Loreto is already a gem — a historic town nestled between gold-hued mountains and the blue Sea of Cortez. It's known mainly to whale watchers (late winter), sport fishermen (year-round) and snowbirds who drive down from British Columbia, Canada.

Loreto was earmarked for tourism development 30 years ago, part of an initiative that also included Cancun, Ixtapa, parts of Oaxaca and Los Cabos. While the others flourished, the development of Loreto faltered.

In a renewed effort two years ago, Mexico's tourism agency gave Loreto its "Magic Town" moniker, a label to promote places notable for natural beauty, cultural riches or historical relevance. Still, the international airport here welcomed only about 40,000 tourists last year, compared to the million or so who flew to Los Cabos, 300 miles (480 kilometers) to the south.

And there are no cruise ships. Instead, there is the Loreto Bay National Marine Park, a UNESCO World Heritage site made up of five islands accessible only by boat.

I heard about Loreto by chance, and visited for a week this winter. After a 90-minute flight from Los Angeles — the only U.S. gateway at present — we found a town seemingly frozen by the economic downturn, with half-built hotels and empty storefronts.

We also found a bit of "old" Mexico. There are a fair number of people who speak no English, friendly ex-pats happy to offer suggestions, a scattering of small festivals, a soccer stadium with spirited games, and a local mariachi band that plays in khakis, not costumes.

Here are some highlights:

HISTORY

Loreto became the first Spanish settlement on the Baja California Peninsula when Jesuits missionaries established the Mission of Our Lady of Loreto in 1697. The baroque-style church still functions, and was used for a wedding during our stay.

An adjacent Mission Museum highlights not only the religious past, but also the political history, as Loreto served as the regional capital from 1697 to 1777.

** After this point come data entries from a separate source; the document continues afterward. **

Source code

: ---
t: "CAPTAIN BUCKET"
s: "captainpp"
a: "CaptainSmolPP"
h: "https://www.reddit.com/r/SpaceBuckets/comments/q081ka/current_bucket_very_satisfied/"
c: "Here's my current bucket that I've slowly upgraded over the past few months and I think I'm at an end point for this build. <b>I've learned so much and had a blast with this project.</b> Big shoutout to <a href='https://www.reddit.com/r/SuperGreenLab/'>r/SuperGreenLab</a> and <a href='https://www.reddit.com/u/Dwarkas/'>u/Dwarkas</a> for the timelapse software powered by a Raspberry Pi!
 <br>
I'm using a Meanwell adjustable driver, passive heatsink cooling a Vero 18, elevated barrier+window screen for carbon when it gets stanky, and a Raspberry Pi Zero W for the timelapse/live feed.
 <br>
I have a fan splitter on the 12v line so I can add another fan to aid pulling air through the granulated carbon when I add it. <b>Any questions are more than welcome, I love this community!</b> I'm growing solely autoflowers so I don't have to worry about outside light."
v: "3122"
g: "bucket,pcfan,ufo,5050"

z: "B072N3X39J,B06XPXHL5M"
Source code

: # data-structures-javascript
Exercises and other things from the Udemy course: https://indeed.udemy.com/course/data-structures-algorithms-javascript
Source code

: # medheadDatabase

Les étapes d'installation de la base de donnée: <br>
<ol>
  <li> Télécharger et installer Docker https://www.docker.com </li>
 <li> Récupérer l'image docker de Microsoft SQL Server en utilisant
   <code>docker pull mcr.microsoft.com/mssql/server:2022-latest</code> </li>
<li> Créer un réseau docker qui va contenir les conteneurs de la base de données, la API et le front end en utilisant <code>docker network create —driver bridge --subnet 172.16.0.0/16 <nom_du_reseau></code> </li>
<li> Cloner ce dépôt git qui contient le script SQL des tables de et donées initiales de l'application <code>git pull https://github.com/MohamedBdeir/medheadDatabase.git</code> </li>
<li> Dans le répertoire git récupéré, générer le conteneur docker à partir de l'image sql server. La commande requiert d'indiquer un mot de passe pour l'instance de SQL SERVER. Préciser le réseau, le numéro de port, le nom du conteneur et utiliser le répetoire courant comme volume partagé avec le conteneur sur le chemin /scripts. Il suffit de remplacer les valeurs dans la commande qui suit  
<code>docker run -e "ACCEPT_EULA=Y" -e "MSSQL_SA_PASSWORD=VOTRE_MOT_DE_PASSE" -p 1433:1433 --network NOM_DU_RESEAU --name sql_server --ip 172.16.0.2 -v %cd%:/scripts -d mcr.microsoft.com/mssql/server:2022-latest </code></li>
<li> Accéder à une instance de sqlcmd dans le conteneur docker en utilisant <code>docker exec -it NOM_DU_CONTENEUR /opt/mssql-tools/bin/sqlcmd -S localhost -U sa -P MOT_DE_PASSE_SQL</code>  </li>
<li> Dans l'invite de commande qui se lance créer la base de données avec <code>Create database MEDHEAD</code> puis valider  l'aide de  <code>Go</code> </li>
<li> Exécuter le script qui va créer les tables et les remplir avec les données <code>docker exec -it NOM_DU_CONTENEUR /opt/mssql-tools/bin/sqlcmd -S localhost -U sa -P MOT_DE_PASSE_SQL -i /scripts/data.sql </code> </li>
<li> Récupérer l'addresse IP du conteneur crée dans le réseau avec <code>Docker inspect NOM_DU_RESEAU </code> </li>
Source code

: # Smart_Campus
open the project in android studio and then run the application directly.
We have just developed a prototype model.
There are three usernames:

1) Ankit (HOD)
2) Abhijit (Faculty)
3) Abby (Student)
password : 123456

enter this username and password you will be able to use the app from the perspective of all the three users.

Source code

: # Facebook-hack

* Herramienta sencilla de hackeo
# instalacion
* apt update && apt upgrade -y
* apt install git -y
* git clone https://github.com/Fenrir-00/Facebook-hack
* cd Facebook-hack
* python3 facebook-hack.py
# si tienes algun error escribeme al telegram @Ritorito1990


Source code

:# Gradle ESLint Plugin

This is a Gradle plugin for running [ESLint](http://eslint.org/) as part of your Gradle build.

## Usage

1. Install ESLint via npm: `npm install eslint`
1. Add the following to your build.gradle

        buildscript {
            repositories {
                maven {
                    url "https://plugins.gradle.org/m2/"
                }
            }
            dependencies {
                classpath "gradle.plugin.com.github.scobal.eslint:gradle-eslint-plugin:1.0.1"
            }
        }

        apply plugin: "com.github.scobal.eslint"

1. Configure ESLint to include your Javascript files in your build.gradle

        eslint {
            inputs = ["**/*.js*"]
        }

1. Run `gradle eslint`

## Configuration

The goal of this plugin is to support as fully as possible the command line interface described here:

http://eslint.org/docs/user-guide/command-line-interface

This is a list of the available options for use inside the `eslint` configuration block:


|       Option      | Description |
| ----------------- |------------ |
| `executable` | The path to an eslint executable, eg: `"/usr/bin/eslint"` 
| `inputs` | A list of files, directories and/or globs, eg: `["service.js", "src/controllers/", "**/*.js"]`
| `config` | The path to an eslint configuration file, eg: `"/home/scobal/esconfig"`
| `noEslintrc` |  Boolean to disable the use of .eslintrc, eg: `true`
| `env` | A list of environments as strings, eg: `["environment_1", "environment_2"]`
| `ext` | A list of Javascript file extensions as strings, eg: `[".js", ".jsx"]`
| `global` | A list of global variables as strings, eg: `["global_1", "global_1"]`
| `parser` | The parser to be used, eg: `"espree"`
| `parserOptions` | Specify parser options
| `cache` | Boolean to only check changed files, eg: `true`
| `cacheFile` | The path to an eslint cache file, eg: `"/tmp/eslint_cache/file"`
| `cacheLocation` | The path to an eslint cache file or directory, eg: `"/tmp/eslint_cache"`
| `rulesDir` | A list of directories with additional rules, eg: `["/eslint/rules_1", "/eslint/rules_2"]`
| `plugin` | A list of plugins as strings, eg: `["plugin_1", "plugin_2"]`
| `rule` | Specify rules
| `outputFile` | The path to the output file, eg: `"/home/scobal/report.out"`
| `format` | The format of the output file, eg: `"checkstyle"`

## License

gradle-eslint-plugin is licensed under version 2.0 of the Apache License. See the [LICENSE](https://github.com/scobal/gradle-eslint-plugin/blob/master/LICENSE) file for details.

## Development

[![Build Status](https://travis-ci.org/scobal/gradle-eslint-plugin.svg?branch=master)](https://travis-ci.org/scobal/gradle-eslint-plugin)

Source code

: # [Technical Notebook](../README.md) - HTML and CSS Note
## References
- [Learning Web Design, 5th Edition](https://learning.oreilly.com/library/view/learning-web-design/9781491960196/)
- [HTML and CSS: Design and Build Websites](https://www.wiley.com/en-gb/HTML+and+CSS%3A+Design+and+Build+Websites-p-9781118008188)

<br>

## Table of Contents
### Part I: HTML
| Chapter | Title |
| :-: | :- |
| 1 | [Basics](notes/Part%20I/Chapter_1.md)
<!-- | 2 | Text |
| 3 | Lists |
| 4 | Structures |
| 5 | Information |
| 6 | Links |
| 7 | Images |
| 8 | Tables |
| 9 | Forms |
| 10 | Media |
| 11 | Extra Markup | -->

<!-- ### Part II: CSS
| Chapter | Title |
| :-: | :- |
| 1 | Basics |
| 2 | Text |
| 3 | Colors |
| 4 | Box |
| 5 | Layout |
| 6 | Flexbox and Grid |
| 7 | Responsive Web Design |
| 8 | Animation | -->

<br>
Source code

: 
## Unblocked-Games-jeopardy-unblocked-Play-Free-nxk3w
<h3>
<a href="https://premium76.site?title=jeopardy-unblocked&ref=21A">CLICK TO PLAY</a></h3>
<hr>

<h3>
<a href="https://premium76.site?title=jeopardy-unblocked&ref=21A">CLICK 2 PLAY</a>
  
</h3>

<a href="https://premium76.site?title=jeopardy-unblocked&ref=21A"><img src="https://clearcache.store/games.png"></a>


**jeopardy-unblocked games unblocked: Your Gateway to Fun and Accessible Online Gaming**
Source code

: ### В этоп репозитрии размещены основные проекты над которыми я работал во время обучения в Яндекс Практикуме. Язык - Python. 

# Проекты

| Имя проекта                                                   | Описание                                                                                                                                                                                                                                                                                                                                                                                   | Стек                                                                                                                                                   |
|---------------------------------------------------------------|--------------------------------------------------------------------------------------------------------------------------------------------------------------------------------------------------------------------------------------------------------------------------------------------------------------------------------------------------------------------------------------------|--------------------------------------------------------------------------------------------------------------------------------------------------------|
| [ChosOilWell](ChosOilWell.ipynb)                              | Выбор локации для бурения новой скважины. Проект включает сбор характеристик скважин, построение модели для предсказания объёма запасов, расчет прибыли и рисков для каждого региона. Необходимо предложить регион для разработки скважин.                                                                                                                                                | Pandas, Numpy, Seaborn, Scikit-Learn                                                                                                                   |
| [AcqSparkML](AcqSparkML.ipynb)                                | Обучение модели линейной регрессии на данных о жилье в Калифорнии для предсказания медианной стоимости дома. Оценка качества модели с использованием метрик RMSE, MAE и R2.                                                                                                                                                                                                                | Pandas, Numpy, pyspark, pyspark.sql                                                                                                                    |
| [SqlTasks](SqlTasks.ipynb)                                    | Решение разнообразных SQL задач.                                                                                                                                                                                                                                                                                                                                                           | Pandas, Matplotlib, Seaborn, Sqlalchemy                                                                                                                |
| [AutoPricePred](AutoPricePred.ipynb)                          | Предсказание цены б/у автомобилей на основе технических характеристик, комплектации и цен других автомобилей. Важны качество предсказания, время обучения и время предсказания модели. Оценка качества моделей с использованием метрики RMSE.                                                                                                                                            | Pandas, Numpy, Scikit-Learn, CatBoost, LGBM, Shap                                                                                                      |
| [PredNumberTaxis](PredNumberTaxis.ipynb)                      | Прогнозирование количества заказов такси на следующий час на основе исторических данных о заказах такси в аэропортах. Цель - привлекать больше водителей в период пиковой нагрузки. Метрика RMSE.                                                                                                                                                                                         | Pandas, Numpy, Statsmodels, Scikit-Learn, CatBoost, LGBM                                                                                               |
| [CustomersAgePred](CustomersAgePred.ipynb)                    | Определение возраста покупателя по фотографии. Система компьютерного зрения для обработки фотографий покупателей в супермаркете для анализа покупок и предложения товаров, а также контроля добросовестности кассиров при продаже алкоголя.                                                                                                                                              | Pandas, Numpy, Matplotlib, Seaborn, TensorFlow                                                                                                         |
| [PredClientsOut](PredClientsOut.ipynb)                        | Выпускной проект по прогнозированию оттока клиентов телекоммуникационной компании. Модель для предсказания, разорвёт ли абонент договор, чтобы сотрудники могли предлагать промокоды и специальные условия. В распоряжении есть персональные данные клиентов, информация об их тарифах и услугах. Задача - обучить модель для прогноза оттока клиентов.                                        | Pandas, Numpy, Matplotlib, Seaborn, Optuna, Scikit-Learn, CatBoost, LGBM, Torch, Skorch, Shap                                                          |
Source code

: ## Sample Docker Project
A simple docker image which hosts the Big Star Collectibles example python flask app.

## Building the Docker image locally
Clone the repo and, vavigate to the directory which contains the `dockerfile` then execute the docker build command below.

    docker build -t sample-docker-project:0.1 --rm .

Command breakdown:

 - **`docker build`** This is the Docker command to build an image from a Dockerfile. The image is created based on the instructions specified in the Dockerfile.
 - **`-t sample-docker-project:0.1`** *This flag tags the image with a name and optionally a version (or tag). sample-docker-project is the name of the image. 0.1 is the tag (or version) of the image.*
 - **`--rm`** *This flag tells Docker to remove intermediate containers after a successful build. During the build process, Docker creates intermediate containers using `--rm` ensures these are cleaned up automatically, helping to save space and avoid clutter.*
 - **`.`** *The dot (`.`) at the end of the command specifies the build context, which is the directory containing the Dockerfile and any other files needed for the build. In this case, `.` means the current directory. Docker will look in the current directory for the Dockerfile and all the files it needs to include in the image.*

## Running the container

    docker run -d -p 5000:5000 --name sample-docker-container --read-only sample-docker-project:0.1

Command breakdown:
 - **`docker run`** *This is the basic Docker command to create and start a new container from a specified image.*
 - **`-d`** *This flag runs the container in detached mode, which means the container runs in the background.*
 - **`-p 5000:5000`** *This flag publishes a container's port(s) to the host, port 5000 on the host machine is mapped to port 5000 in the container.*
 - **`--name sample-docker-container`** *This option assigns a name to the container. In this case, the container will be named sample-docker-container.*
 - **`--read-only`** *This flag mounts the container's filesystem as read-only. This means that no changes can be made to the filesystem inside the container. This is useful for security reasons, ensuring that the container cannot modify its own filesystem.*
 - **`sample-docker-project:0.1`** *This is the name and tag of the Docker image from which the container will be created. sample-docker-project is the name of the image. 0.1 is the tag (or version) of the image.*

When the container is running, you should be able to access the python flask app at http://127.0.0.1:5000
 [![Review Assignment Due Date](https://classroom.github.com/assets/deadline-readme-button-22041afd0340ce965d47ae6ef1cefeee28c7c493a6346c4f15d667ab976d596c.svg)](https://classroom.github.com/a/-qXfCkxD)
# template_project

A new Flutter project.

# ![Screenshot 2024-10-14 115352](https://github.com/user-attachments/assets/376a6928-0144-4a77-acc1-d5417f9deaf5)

An 18th-century church popular with pilgrims is located an hour away, high in the Sierra la Giganta mountains in the hamlet of San Javier. Following the advice of our innkeeper at Coco Cabanas, we drove our rented Jeep up part of a dry riverbed before rejoining the scenic mountain road. Lunch is available at a restaurant in the village, which only got full-time electricity in 2012.

WATERFRONT

A new, multimillion-dollar promenade makes for a pleasant waterfront stroll and provides for spectacular views east towards the islands. It passes a lighthouse and a small marina, where skippered pangas (small open boats with outboard motors) can be rented for about $100 for fishing, bird-watching, wildlife-viewing or a lift to the white-sand beach on Coronado Island. Recycling bins and dog-waste bags might help explain why the town is so clean.